By now you're probably aware how much I love goat meat. It's not eaten just in Greece, but all round the Med - I've never quite managed to erase the memory of the sight of a row of skinned kids' heads lined up on a butcher's stall when on a stroll through the Arab market in Jerusalem's walled old city. Their eyes were blue and, like the Mona Lisa's, they seemed to follow me as I walked past. Creepy eyes aside, I'm sure the heads were delicious when cooked.

No heads for needed for this recipe, just some diced shoulder. And don't be put off by the long list of ingredients - this is simplicity itself to make. It takes just 5-10 minutes to prep.

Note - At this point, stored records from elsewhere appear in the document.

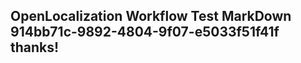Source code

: <properties
ms.topic="hero-topic1"
ms.test1="hero-topic"
ms.test2="test"/>

## OpenLocalization Workflow Test MarkDown 914bb71c-9892-4804-9f07-e5033f51f41f thanks!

Makes enough for two portions, so you can eat one and freeze one.

What you need:  
A good glug of olive oil
About 300g goat meat, cubed
1 onion, chopped
2-3 cloves of garlic, crushed
About 3/4 pint chicken stock
1 orange, juiced and zested
Piece of cinnamon stick, about 3cm
Piece of fresh ginger, about 2cm, peeled and very finely chopped
Half a preserved lemon, finely sliced
Handful of pitted green olives
Handful of dried apricots
Handful of finely chopped fresh mint leaves
2 dessert spoonfuls of ground almonds
About a dessert spoonful of flaked almonds
Seasoning
A little chopped coriander

What to do: 
Using a heavy sauteuse, brown the goat in the olive oil over a high heat then scoop it out and set aside while you fry off the onions and garlic in the same oil until translucent and giving off aroma. Return the meat to the pan and pour in the stock, plus the orange zest and juice, cinnamon stick, ginger, preserved lemon and green olives. Grind in some black pepper. Turn down the heat until it's just simmering and leave for about 2 hours. (You can transfer it to the oven if you prefer - about 160C.) Check on it occasionally and top up with boiling water if it looks like it might dry out.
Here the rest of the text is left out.